Panel 1C: Theories and Philosophies of Transcodification/1
Session 1 – July 1, 11:00 – 13:00
“Various are the incidents in one man’s life which cannot be reduced to unity”. First Aristotelian Lesson on Transcodification
For 2300 years, Aristotle’s Poetics has been telling us all we know about the art of structuring stories, together with our ability to know the world and the human being through them (Fusillo: 2001). Aristotle is one of the main
philosophers of all Western thought. At first, his inquiry was oriented towards the scientific field. This let him include in his research disciplines that had seldom been explored by thinkers before his time, focused within a wideranging system. Throughout the 20th century, Aristotle’s revival was nearly unanimous. In the 21st century, the modernity of his thought has been proved by the vivacity of neo-Aristotelian schools in many different fields, where several researchers rediscovered important ethical, anthropological and rhetorical topics thanks to the Greek intellectual. According to some recent in-depth analysis, the neo-Aristotelian philosophy is one of the most interesting new trends within the complex scenario of contemporary thought (Ventimiglia: 2017). The media landscape is not immune to this allure. Just think of the fortune of the neo-Aristotelian currents within the American screenwriting textbooks (Brenes: 2011). What are the reasons why a text written more than two thousand years ago survives every media revolution and continues to inform our way of reading the world and telling it? Where does storytelling – the way Aristotle helped us identify it and organize it – place itself in the post-digital era? If today we can speak of “transcodification”, it is thanks to some key concepts of the Aristotelian narrative theory. In particular, the content of chapters 8 and 9 of Poetics (according to the modern subdivision) traces the coordinates which are still very useful for media scholars and audiovisual storytellers, in order to prove that the storytelling which ruled the Western civilization for two thousand years is still alive and in good health.

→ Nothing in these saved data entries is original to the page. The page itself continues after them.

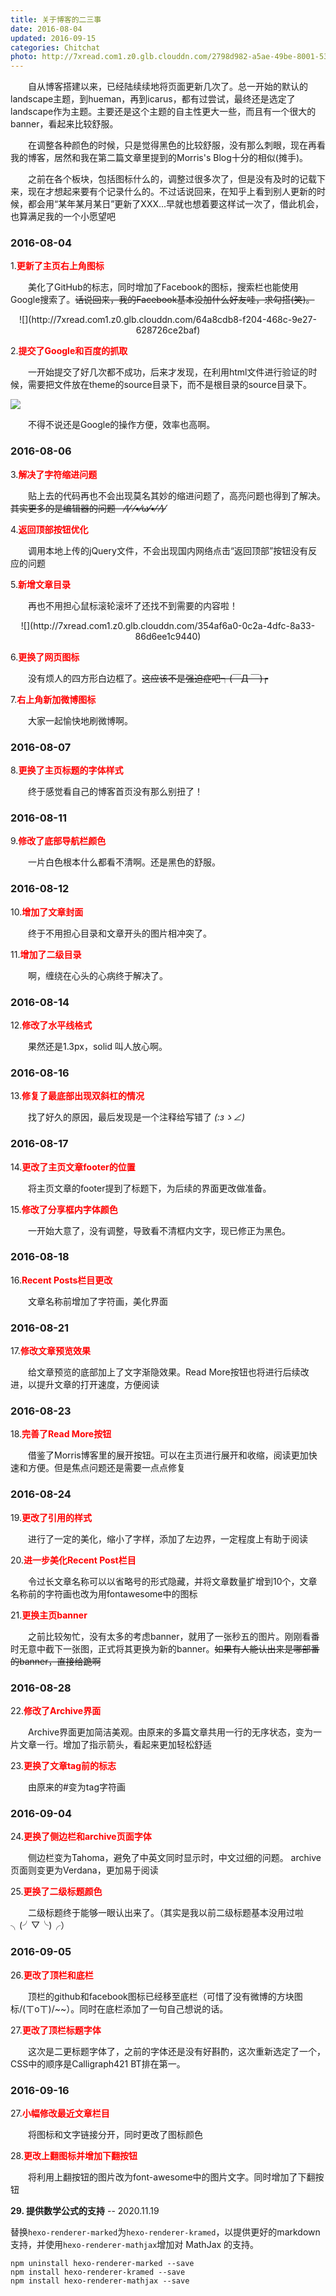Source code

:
 ```yaml
---
title: 关于博客的二三事
date: 2016-08-04
updated: 2016-09-15
categories: Chitchat
photo: http://7xread.com1.z0.glb.clouddn.com/2798d982-a5ae-49be-8001-535b1dd63b53
---
```



&emsp;&emsp;自从博客搭建以来，已经陆续续地将页面更新几次了。总一开始的默认的landscape主题，到hueman，再到icarus，都有过尝试，最终还是选定了landscape作为主题。主要还是这个主题的自主性更大一些，而且有一个很大的banner，看起来比较舒服。  

&emsp;&emsp;在调整各种颜色的时候，只是觉得黑色的比较舒服，没有那么刺眼，现在再看我的博客，居然和我在第二篇文章里提到的Morris's Blog十分的相似(摊手)。

&emsp;&emsp;之前在各个板块，包括图标什么的，调整过很多次了，但是没有及时的记载下来，现在才想起来要有个记录什么的。不过话说回来，在知乎上看到别人更新的时候，都会用“某年某月某日”更新了XXX...早就也想着要这样试一次了，借此机会，也算满足我的一个小愿望吧  


### 2016-08-04

1.<font color=red>**更新了主页右上角图标**</font> 

&emsp;&emsp;美化了GitHub的标志，同时增加了Facebook的图标，搜索栏也能使用Google搜索了。~~话说回来，我的Facebook基本没加什么好友哇，求勾搭(笑)。~~ 

<center>![](http://7xread.com1.z0.glb.clouddn.com/64a8cdb8-f204-468c-9e27-628726ce2baf)</center>
<!-- more -->

2.<font color=red>**提交了Google和百度的抓取**</font> 

&emsp;&emsp;一开始提交了好几次都不成功，后来才发现，在利用html文件进行验证的时候，需要把文件放在theme的source目录下，而不是根目录的source目录下。  

![](http://7xread.com1.z0.glb.clouddn.com/e36692c7-8bd4-4742-899c-fd3734e032f4)  

&emsp;&emsp;不得不说还是Google的操作方便，效率也高啊。  


### 2016-08-06
3.<font color=red>**解决了字符缩进问题**</font> 

&emsp;&emsp;贴上去的代码再也不会出现莫名其妙的缩进问题了，高亮问题也得到了解决。~~其实更多的是编辑器的问题&emsp;⁄(⁄ ⁄•⁄ω⁄•⁄ ⁄)⁄~~ 

4.<font color=red>**返回顶部按钮优化**</font> 

&emsp;&emsp;调用本地上传的jQuery文件，不会出现国内网络点击“返回顶部”按钮没有反应的问题 

5.<font color=red>**新增文章目录**</font> 

&emsp;&emsp;再也不用担心鼠标滚轮滚坏了还找不到需要的内容啦！

<center>![](http://7xread.com1.z0.glb.clouddn.com/354af6a0-0c2a-4dfc-8a33-86d6ee1c9440)</center> 

6.<font color=red>**更换了网页图标**</font> 

&emsp;&emsp;没有烦人的四方形白边框了。~~这应该不是强迫症吧┑(￣Д ￣)┍~~   
 
7.<font color=red>**右上角新加微博图标**</font> 

&emsp;&emsp;大家一起愉快地刷微博啊。


### 2016-08-07

8.<font color=red>**更换了主页标题的字体样式**</font> 

&emsp;&emsp;终于感觉看自己的博客首页没有那么别扭了！ 


### 2016-08-11

9.<font color=red>**修改了底部导航栏颜色**</font> 

&emsp;&emsp;一片白色根本什么都看不清啊。还是黑色的舒服。 

### 2016-08-12

10.<font color=red>**增加了文章封面**</font> 

&emsp;&emsp;终于不用担心目录和文章开头的图片相冲突了。

11.<font color=red>**增加了二级目录**</font> 

&emsp;&emsp;啊，缠绕在心头的心病终于解决了。

### 2016-08-14

12.<font color=red>**修改了水平线格式**</font> 

&emsp;&emsp;果然还是1.3px，solid 叫人放心啊。

### 2016-08-16

13.<font color=red>**修复了最底部出现双斜杠的情况**</font>

&emsp;&emsp;找了好久的原因，最后发现是一个注释给写错了 _(:зゝ∠)_

### 2016-08-17

14.<font color=red>**更改了主页文章footer的位置**</font>

&emsp;&emsp;将主页文章的footer提到了标题下，为后续的界面更改做准备。

15.<font color=red>**修改了分享框内字体颜色**</font>

&emsp;&emsp;一开始大意了，没有调整，导致看不清框内文字，现已修正为黑色。

### 2016-08-18

16.<font color=red>**Recent Posts栏目更改**</font>

&emsp;&emsp;文章名称前增加了字符画，美化界面

### 2016-08-21

17.<font color=red>**修改文章预览效果**</font>

&emsp;&emsp;给文章预览的底部加上了文字渐隐效果。Read More按钮也将进行后续改进，以提升文章的打开速度，方便阅读

### 2016-08-23

18.<font color=red>**完善了Read More按钮**</font>

&emsp;&emsp;借鉴了Morris博客里的展开按钮。可以在主页进行展开和收缩，阅读更加快速和方便。但是焦点问题还是需要一点点修复

### 2016-08-24

19.<font color=red>**更改了引用的样式**</font>

&emsp;&emsp;进行了一定的美化，缩小了字样，添加了左边界，一定程度上有助于阅读

20.<font color=red>**进一步美化Recent Post栏目**</font>

&emsp;&emsp;令过长文章名称可以以省略号的形式隐藏，并将文章数量扩增到10个，文章名称前的字符画也改为用fontawesome中的图标

21.<font color=red>**更换主页banner**</font>

&emsp;&emsp;之前比较匆忙，没有太多的考虑banner，就用了一张秒五的图片。刚刚看番时无意中截下一张图，正式将其更换为新的banner。~~如果有人能认出来是哪部番的banner，直接给跪啊~~

### 2016-08-28

22.<font color=red>**修改了Archive界面**</font>

&emsp;&emsp;Archive界面更加简洁美观。由原来的多篇文章共用一行的无序状态，变为一片文章一行。增加了指示箭头，看起来更加轻松舒适

23.<font color=red>**更换了文章tag前的标志**</font>

&emsp;&emsp;由原来的#变为tag字符画

### 2016-09-04

24.<font color=red>**更换了侧边栏和archive页面字体**</font>

&emsp;&emsp;侧边栏变为Tahoma，避免了中英文同时显示时，中文过细的问题。 archive页面则变更为Verdana，更加易于阅读

25.<font color=red>**更换了二级标题颜色**</font>

&emsp;&emsp;二级标题终于能够一眼认出来了。（其实是我以前二级标题基本没用过啦╮(╯▽╰)╭）

### 2016-09-05

26.<font color=red>**更改了顶栏和底栏**</font>

&emsp;&emsp;顶栏的github和facebook图标已经移至底栏（可惜了没有微博的方块图标/(ㄒoㄒ)/~~）。同时在底栏添加了一句自己想说的话。

27.<font color=red>**更改了顶栏标题字体**</font>

&emsp;&emsp;这次是二更标题字体了，之前的字体还是没有好斟酌，这次重新选定了一个，CSS中的顺序是Calligraph421 BT排在第一。

### 2016-09-16

27.<font color=red>**小幅修改最近文章栏目**</font>

&emsp;&emsp;将图标和文字链接分开，同时更改了图标颜色

28.<font color=red>**更改上翻图标并增加下翻按钮**</font>

&emsp;&emsp;将利用上翻按钮的图片改为font-awesome中的图片文字。同时增加了下翻按钮

**29. 提供数学公式的支持** -- 2020.11.19

替换`hexo-renderer-marked`为`hexo-renderer-kramed`，以提供更好的markdown支持，并使用`hexo-renderer-mathjax`增加对 MathJax 的支持。

``` shell
npm uninstall hexo-renderer-marked --save
npm install hexo-renderer-kramed --save
npm install hexo-renderer-mathjax --save
```
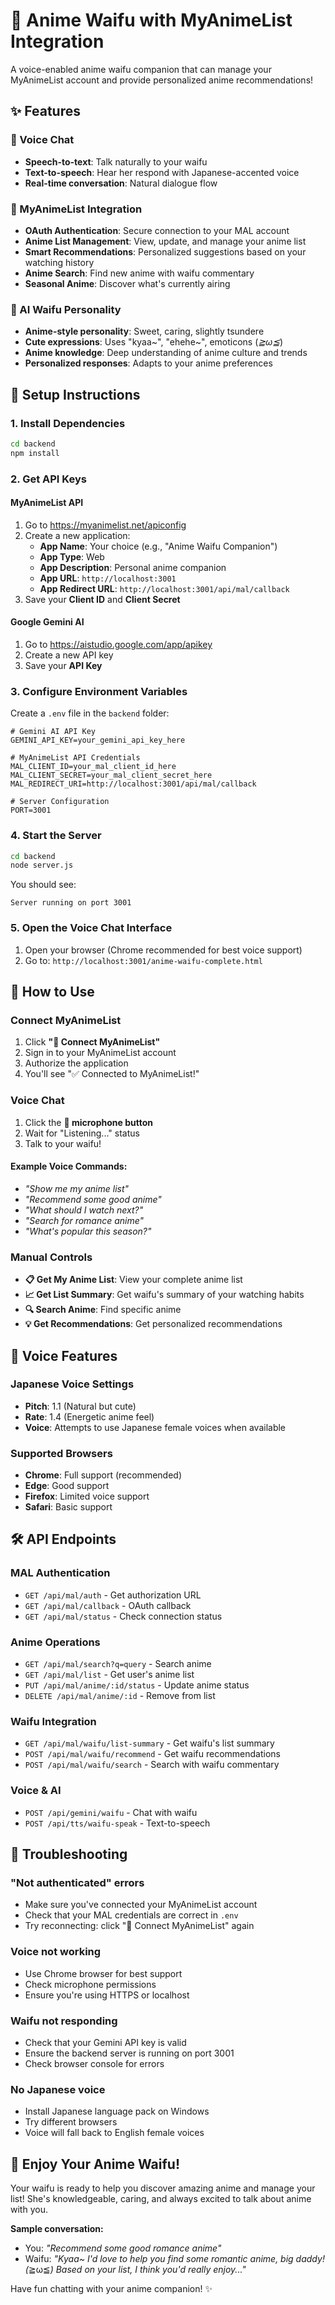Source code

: # 🎌 Anime Waifu with MyAnimeList Integration

A voice-enabled anime waifu companion that can manage your MyAnimeList account and provide personalized anime recommendations!

## ✨ Features

### 🎤 Voice Chat
- **Speech-to-text**: Talk naturally to your waifu
- **Text-to-speech**: Hear her respond with Japanese-accented voice
- **Real-time conversation**: Natural dialogue flow

### 🎌 MyAnimeList Integration
- **OAuth Authentication**: Secure connection to your MAL account
- **Anime List Management**: View, update, and manage your anime list
- **Smart Recommendations**: Personalized suggestions based on your watching history
- **Anime Search**: Find new anime with waifu commentary
- **Seasonal Anime**: Discover what's currently airing

### 🤖 AI Waifu Personality
- **Anime-style personality**: Sweet, caring, slightly tsundere
- **Cute expressions**: Uses "kyaa~", "ehehe~", emoticons (*≧ω≦*)
- **Anime knowledge**: Deep understanding of anime culture and trends
- **Personalized responses**: Adapts to your anime preferences

## 🚀 Setup Instructions

### 1. Install Dependencies

```bash
cd backend
npm install
```

### 2. Get API Keys

#### MyAnimeList API
1. Go to https://myanimelist.net/apiconfig
2. Create a new application:
   - **App Name**: Your choice (e.g., "Anime Waifu Companion")
   - **App Type**: Web
   - **App Description**: Personal anime companion
   - **App URL**: `http://localhost:3001`
   - **App Redirect URL**: `http://localhost:3001/api/mal/callback`
3. Save your **Client ID** and **Client Secret**

#### Google Gemini AI
1. Go to https://aistudio.google.com/app/apikey
2. Create a new API key
3. Save your **API Key**

### 3. Configure Environment Variables

Create a `.env` file in the `backend` folder:

```env
# Gemini AI API Key
GEMINI_API_KEY=your_gemini_api_key_here

# MyAnimeList API Credentials
MAL_CLIENT_ID=your_mal_client_id_here
MAL_CLIENT_SECRET=your_mal_client_secret_here
MAL_REDIRECT_URI=http://localhost:3001/api/mal/callback

# Server Configuration
PORT=3001
```

### 4. Start the Server

```bash
cd backend
node server.js
```

You should see:
```
Server running on port 3001
```

### 5. Open the Voice Chat Interface

1. Open your browser (Chrome recommended for best voice support)
2. Go to: `http://localhost:3001/anime-waifu-complete.html`

## 🎯 How to Use

### Connect MyAnimeList
1. Click **"🔗 Connect MyAnimeList"**
2. Sign in to your MyAnimeList account
3. Authorize the application
4. You'll see "✅ Connected to MyAnimeList!"

### Voice Chat
1. Click the **🎤 microphone button**
2. Wait for "Listening..." status
3. Talk to your waifu!

#### Example Voice Commands:
- *"Show me my anime list"*
- *"Recommend some good anime"*
- *"What should I watch next?"*
- *"Search for romance anime"*
- *"What's popular this season?"*

### Manual Controls
- **📋 Get My Anime List**: View your complete anime list
- **📈 Get List Summary**: Get waifu's summary of your watching habits
- **🔍 Search Anime**: Find specific anime
- **💡 Get Recommendations**: Get personalized recommendations

## 🎵 Voice Features

### Japanese Voice Settings
- **Pitch**: 1.1 (Natural but cute)
- **Rate**: 1.4 (Energetic anime feel)
- **Voice**: Attempts to use Japanese female voices when available

### Supported Browsers
- **Chrome**: Full support (recommended)
- **Edge**: Good support
- **Firefox**: Limited voice support
- **Safari**: Basic support

## 🛠️ API Endpoints

### MAL Authentication
- `GET /api/mal/auth` - Get authorization URL
- `GET /api/mal/callback` - OAuth callback
- `GET /api/mal/status` - Check connection status

### Anime Operations
- `GET /api/mal/search?q=query` - Search anime
- `GET /api/mal/list` - Get user's anime list
- `PUT /api/mal/anime/:id/status` - Update anime status
- `DELETE /api/mal/anime/:id` - Remove from list

### Waifu Integration
- `GET /api/mal/waifu/list-summary` - Get waifu's list summary
- `POST /api/mal/waifu/recommend` - Get waifu recommendations
- `POST /api/mal/waifu/search` - Search with waifu commentary

### Voice & AI
- `POST /api/gemini/waifu` - Chat with waifu
- `POST /api/tts/waifu-speak` - Text-to-speech

## 🐛 Troubleshooting

### "Not authenticated" errors
- Make sure you've connected your MyAnimeList account
- Check that your MAL credentials are correct in `.env`
- Try reconnecting: click "🔗 Connect MyAnimeList" again

### Voice not working
- Use Chrome browser for best support
- Check microphone permissions
- Ensure you're using HTTPS or localhost

### Waifu not responding
- Check that your Gemini API key is valid
- Ensure the backend server is running on port 3001
- Check browser console for errors

### No Japanese voice
- Install Japanese language pack on Windows
- Try different browsers
- Voice will fall back to English female voices

## 🎌 Enjoy Your Anime Waifu!

Your waifu is ready to help you discover amazing anime and manage your list! She's knowledgeable, caring, and always excited to talk about anime with you.

**Sample conversation:**
- You: *"Recommend some good romance anime"*
- Waifu: *"Kyaa~ I'd love to help you find some romantic anime, big daddy! (*≧ω≦*) Based on your list, I think you'd really enjoy..."*

Have fun chatting with your anime companion! ✨ 
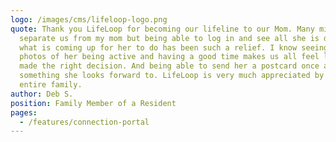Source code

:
 ```yaml
---
logo: /images/cms/lifeloop-logo.png
quote: Thank you LifeLoop for becoming our lifeline to our Mom. Many miles
  separate us from my mom but being able to log in and see all she is doing and
  what is coming up for her to do has been such a relief. I know seeing the
  photos of her being active and having a good time makes us all feel like we
  made the right decision. And being able to send her a postcard once a week is
  something she looks forward to. LifeLoop is very much appreciated by our
  entire family.
author: Deb S.
position: Family Member of a Resident
pages:
  - /features/connection-portal
---
```

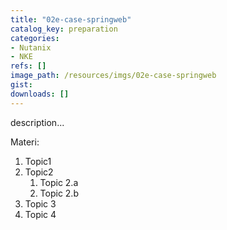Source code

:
 ```yaml
---
title: "02e-case-springweb"
catalog_key: preparation
categories:
- Nutanix
- NKE
refs: []
image_path: /resources/imgs/02e-case-springweb
gist: 
downloads: []
---
```



description...

<!--more-->

Materi: 

1. Topic1
2. Topic2
    1. Topic 2.a
    2. Topic 2.b
3. Topic 3
4. Topic 4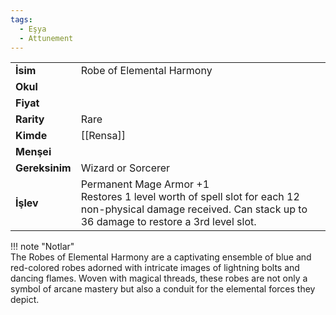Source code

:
 ```yaml
---
tags:
  - Eşya
  - Attunement
---  
```

  
|  |  |  
|---|---|  
| **İsim** | Robe of Elemental Harmony|  
| **Okul** | |  
| **Fiyat** | |  
| **Rarity** | Rare|  
| **Kimde** | [[Rensa]]|  
| **Menşei** | |  
| **Gereksinim** | Wizard or Sorcerer|  
| **İşlev** | Permanent Mage Armor +1<br>Restores 1 level worth of spell slot for each 12 non-physical damage received. Can stack up to 36 damage to restore a 3rd level slot.|  
  
  
!!! note "Notlar"  
	The Robes of Elemental Harmony are a captivating ensemble of blue and red-colored robes adorned with intricate images of lightning bolts and dancing flames. Woven with magical threads, these robes are not only a symbol of arcane mastery but also a conduit for the elemental forces they depict.   
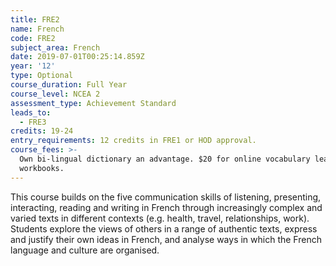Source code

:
 ```yaml
---
title: FRE2
name: French
code: FRE2
subject_area: French
date: 2019-07-01T00:25:14.859Z
year: '12'
type: Optional
course_duration: Full Year
course_level: NCEA 2
assessment_type: Achievement Standard
leads_to:
  - FRE3
credits: 19-24
entry_requirements: 12 credits in FRE1 or HOD approval.
course_fees: >-
  Own bi-lingual dictionary an advantage. $20 for online vocabulary learning and
  workbooks.
---
```

This course builds on the five communication skills of listening, presenting, interacting, reading and writing in French through increasingly complex and varied texts in different contexts (e.g. health, travel, relationships, work). Students explore the views of others in a range of authentic texts, express and justify their own ideas in French, and analyse ways in which the French language and culture are organised.
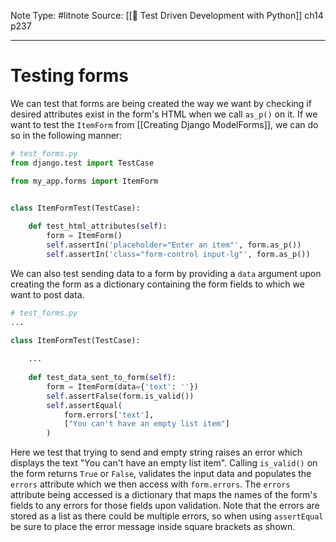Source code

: Note Type: #litnote
Source: [[📖 Test Driven Development with Python]] ch14 p237

---
# Testing forms
We can test that forms are being created the way we want by checking if desired attributes exist in the form's HTML when we call `as_p()` on it. If we want to test the `ItemForm` from [[Creating Django ModelForms]], we can do so in the following manner:
```python
# test_forms.py
from django.test import TestCase

from my_app.forms import ItemForm


class ItemFormTest(TestCase):
	
	def test_html_attributes(self):
		form = ItemForm()
		self.assertIn('placeholder="Enter an item"', form.as_p())
		self.assertIn('class="form-control input-lg"', form.as_p())
```

We can also test sending data to a form by providing a `data` argument upon creating the form as a dictionary containing the form fields to which we want to post data.
```python
# test_forms.py
...

class ItemFormTest(TestCase):
	
	...
	
	def test_data_sent_to_form(self):
		form = ItemForm(data={'text': ''})
		self.assertFalse(form.is_valid())
		self.assertEqual(
			form.errors['text'],
			["You can't have an empty list item"]
		)
```

Here we test that trying to send and empty string raises an error which displays the text "You can't have an empty list item". Calling `is_valid()` on the form returns `True` or `False`, validates the input data and populates the `errors` attribute which we then access with `form.errors`. The `errors` attribute being accessed is a dictionary that maps the names of the form's fields to any errors for those fields upon validation. Note that the errors are stored as a list as there could be multiple errors, so when using `assertEqual` be sure to place the error message inside square brackets as shown.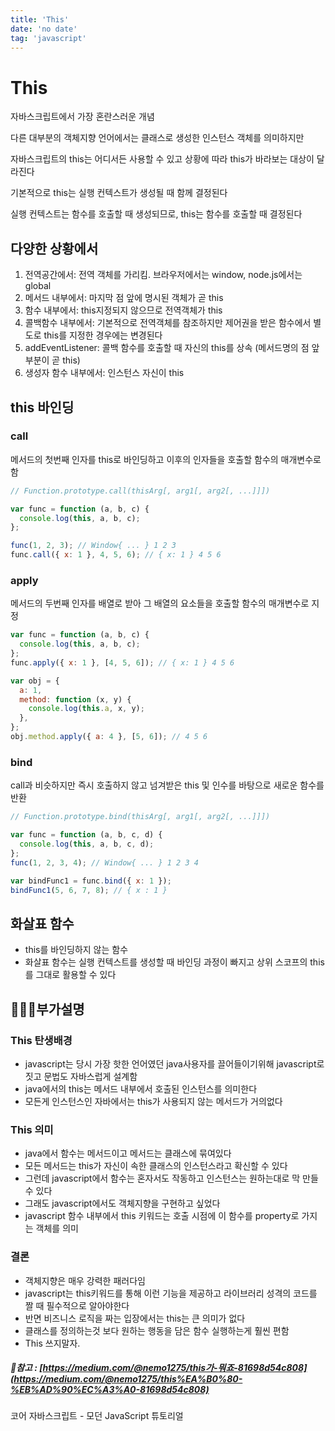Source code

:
 ```yaml
---
title: 'This'
date: 'no date'
tag: 'javascript'
---
```


# This

자바스크립트에서 가장 혼란스러운 개념

다른 대부분의 객체지향 언어에서는 클래스로 생성한 인스턴스 객체를 의미하지만

자바스크립트의 this는 어디서든 사용할 수 있고 상황에 따라 this가 바라보는 대상이 달라진다

기본적으로 this는 실행 컨텍스트가 생성될 때 함께 결정된다

실행 컨텍스트는 함수를 호출할 때 생성되므로, this는 함수를 호출할 때 결정된다

## 다양한 상황에서

1. 전역공간에서: 전역 객체를 가리킴. 브라우저에서는 window, node.js에서는 global
2. 메서드 내부에서: 마지막 점 앞에 명시된 객체가 곧 this
3. 함수 내부에서: this지정되지 않으므로 전역객체가 this
4. 콜백함수 내부에서: 기본적으로 전역객체를 참조하지만 제어권을 받은 함수에서 별도로 this를 지정한 경우에는 변경된다
5. addEventListener: 콜백 함수를 호출할 때 자신의 this를 상속 (메서드명의 점 앞부분이 곧 this)
6. 생성자 함수 내부에서: 인스턴스 자신이 this

## this 바인딩

### call

메서드의 첫번째 인자를 this로 바인딩하고 이후의 인자들을 호출할 함수의 매개변수로함

```jsx
// Function.prototype.call(thisArg[, arg1[, arg2[, ...]]])

var func = function (a, b, c) {
  console.log(this, a, b, c);
};

func(1, 2, 3); // Window{ ... } 1 2 3
func.call({ x: 1 }, 4, 5, 6); // { x: 1 } 4 5 6
```

### apply

메서드의 두번째 인자를 배열로 받아 그 배열의 요소들을 호출할 함수의 매개변수로 지정

```jsx
var func = function (a, b, c) {
  console.log(this, a, b, c);
};
func.apply({ x: 1 }, [4, 5, 6]); // { x: 1 } 4 5 6

var obj = {
  a: 1,
  method: function (x, y) {
    console.log(this.a, x, y);
  },
};
obj.method.apply({ a: 4 }, [5, 6]); // 4 5 6
```

### bind

call과 비슷하지만 즉시 호출하지 않고 넘겨받은 this 및 인수를 바탕으로 새로운 함수를 반환

```jsx
// Function.prototype.bind(thisArg[, arg1[, arg2[, ...]]])

var func = function (a, b, c, d) {
  console.log(this, a, b, c, d);
};
func(1, 2, 3, 4); // Window{ ... } 1 2 3 4

var bindFunc1 = func.bind({ x: 1 });
bindFunc1(5, 6, 7, 8); // { x : 1 }
```

## 화살표 함수

- this를 바인딩하지 않는 함수
- 화살표 함수는 실행 컨텍스트를 생성할 때 바인딩 과정이 빠지고 상위 스코프의 this를 그대로 활용할 수 있다

## 💁🏻‍♀️부가설명

### This 탄생배경

- javascript는 당시 가장 핫한 언어였던 java사용자를 끌어들이기위해 javascript로 짓고 문법도 자바스럽게 설계함
- java에서의 this는 메서드 내부에서 호출된 인스턴스를 의미한다
- 모든게 인스턴스인 자바에서는 this가 사용되지 않는 메서드가 거의없다

### This 의미

- java에서 함수는 메서드이고 메서드는 클래스에 묶여있다
- 모든 메서드는 this가 자신이 속한 클래스의 인스턴스라고 확신할 수 있다
- 그런데 javascript에서 함수는 혼자서도 작동하고 인스턴스는 원하는대로 막 만들 수 있다
- 그래도 javascript에서도 객체지향을 구현하고 싶었다
- javascript 함수 내부에서 this 키워드는 호출 시점에 이 함수를 property로 가지는 객체를 의미

### 결론

- 객체지향은 매우 강력한 패러다임
- javascript는 this키워드를 통해 이런 기능을 제공하고 라이브러리 성격의 코드를 짤 때 필수적으로 알아야한다
- 반면 비즈니스 로직을 짜는 입장에서는 this는 큰 의미가 없다
- 클래스를 정의하는것 보다 원하는 행동을 담은 함수 실행하는게 훨씬 편함
- This 쓰지말자.

##### 📔참고 : [https://medium.com/@nemo1275/this가-뭐죠-81698d54c808](https://medium.com/@nemo1275/this%EA%B0%80-%EB%AD%90%EC%A3%A0-81698d54c808)

코어 자바스크립트 - 모던 JavaScript 튜토리얼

Raffaele Chiarulli, PhD degree in Communication Studies, directs a Film Criticism workshop and collaborates with the Chairs of Semiotics and History of Film, as well as with the MISP – Master Program in International Screenwriting and Film Production at the Catholic University of the Sacred Heart (Milan). He wrote Di scena a Hollywood. L’adattamento dal teatro nel cinema americano classico (Staged in Hollywood. The Adaptation from Stage to Film in the Classical American Cinema; Milan 2013) and Social Movies. Dal cinema digitale al cinema del sociale (Social Movies. From Digital Cinema to Social Cinema; Milan 2015). He edited, with Armando Fumagalli, a commentary on Aristotle’s Poetics for screenwriters (Rome, 2018).